= Beginning of Section =

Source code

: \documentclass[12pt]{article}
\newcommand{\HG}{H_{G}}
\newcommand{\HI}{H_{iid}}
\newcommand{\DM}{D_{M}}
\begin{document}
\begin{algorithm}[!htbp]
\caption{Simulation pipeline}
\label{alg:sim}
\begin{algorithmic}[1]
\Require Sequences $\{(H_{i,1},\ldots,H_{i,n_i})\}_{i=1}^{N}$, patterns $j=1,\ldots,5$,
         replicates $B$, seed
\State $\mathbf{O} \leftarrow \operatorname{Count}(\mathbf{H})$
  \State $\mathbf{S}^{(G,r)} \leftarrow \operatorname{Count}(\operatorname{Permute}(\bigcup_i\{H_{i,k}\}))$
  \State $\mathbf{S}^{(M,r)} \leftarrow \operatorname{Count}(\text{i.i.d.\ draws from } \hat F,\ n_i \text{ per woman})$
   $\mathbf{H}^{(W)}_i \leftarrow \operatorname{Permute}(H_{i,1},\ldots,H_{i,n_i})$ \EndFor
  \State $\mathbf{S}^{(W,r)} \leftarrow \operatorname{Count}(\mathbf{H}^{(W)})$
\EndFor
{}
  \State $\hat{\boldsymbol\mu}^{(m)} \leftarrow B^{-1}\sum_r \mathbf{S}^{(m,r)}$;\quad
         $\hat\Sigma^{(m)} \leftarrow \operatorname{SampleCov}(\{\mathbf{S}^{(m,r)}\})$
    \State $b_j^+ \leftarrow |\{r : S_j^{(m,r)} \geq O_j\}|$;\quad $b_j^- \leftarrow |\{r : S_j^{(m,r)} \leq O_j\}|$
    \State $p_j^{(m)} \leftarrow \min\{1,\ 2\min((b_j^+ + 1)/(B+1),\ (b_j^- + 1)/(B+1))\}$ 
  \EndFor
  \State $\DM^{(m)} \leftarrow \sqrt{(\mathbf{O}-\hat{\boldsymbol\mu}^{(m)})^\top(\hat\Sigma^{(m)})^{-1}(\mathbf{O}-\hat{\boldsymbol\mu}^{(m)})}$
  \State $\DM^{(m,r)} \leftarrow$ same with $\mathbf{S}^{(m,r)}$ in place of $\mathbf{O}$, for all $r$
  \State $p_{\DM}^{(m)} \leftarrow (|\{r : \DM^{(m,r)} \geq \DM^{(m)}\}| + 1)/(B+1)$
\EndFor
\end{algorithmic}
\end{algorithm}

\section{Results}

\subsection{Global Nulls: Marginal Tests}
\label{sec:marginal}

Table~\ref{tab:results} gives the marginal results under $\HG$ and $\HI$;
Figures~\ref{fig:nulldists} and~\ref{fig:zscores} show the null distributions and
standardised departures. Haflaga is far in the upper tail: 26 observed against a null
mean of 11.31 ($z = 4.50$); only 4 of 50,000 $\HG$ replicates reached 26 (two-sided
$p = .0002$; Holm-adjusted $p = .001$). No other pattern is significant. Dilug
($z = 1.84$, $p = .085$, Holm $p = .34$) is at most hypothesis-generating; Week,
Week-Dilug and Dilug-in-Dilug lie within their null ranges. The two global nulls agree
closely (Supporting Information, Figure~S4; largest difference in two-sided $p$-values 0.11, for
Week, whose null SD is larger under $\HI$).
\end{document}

= End of Section =

_ASSIGNED TASK_: Since the material above must be kept intact, output it exactly as it is.

_ANSWER BELOW_:
Source code

: \documentclass[12pt]{article}
\newcommand{\HG}{H_{G}}
\newcommand{\HI}{H_{iid}}
\newcommand{\DM}{D_{M}}
\begin{document}
\begin{algorithm}[!htbp]
\caption{Simulation pipeline}
\label{alg:sim}
\begin{algorithmic}[1]
\Require Sequences $\{(H_{i,1},\ldots,H_{i,n_i})\}_{i=1}^{N}$, patterns $j=1,\ldots,5$,
         replicates $B$, seed
\State $\mathbf{O} \leftarrow \operatorname{Count}(\mathbf{H})$
  \State $\mathbf{S}^{(G,r)} \leftarrow \operatorname{Count}(\operatorname{Permute}(\bigcup_i\{H_{i,k}\}))$
  \State $\mathbf{S}^{(M,r)} \leftarrow \operatorname{Count}(\text{i.i.d.\ draws from } \hat F,\ n_i \text{ per woman})$
   $\mathbf{H}^{(W)}_i \leftarrow \operatorname{Permute}(H_{i,1},\ldots,H_{i,n_i})$ \EndFor
  \State $\mathbf{S}^{(W,r)} \leftarrow \operatorname{Count}(\mathbf{H}^{(W)})$
\EndFor
{}
  \State $\hat{\boldsymbol\mu}^{(m)} \leftarrow B^{-1}\sum_r \mathbf{S}^{(m,r)}$;\quad
         $\hat\Sigma^{(m)} \leftarrow \operatorname{SampleCov}(\{\mathbf{S}^{(m,r)}\})$
    \State $b_j^+ \leftarrow |\{r : S_j^{(m,r)} \geq O_j\}|$;\quad $b_j^- \leftarrow |\{r : S_j^{(m,r)} \leq O_j\}|$
    \State $p_j^{(m)} \leftarrow \min\{1,\ 2\min((b_j^+ + 1)/(B+1),\ (b_j^- + 1)/(B+1))\}$ 
  \EndFor
  \State $\DM^{(m)} \leftarrow \sqrt{(\mathbf{O}-\hat{\boldsymbol\mu}^{(m)})^\top(\hat\Sigma^{(m)})^{-1}(\mathbf{O}-\hat{\boldsymbol\mu}^{(m)})}$
  \State $\DM^{(m,r)} \leftarrow$ same with $\mathbf{S}^{(m,r)}$ in place of $\mathbf{O}$, for all $r$
  \State $p_{\DM}^{(m)} \leftarrow (|\{r : \DM^{(m,r)} \geq \DM^{(m)}\}| + 1)/(B+1)$
\EndFor
\end{algorithmic}
\end{algorithm}

\section{Results}

\subsection{Global Nulls: Marginal Tests}
\label{sec:marginal}

Table~\ref{tab:results} gives the marginal results under $\HG$ and $\HI$;
Figures~\ref{fig:nulldists} and~\ref{fig:zscores} show the null distributions and
standardised departures. Haflaga is far in the upper tail: 26 observed against a null
mean of 11.31 ($z = 4.50$); only 4 of 50,000 $\HG$ replicates reached 26 (two-sided
$p = .0002$; Holm-adjusted $p = .001$). No other pattern is significant. Dilug
($z = 1.84$, $p = .085$, Holm $p = .34$) is at most hypothesis-generating; Week,
Week-Dilug and Dilug-in-Dilug lie within their null ranges. The two global nulls agree
closely (Supporting Information, Figure~S4; largest difference in two-sided $p$-values 0.11, for
Week, whose null SD is larger under $\HI$).
\end{document}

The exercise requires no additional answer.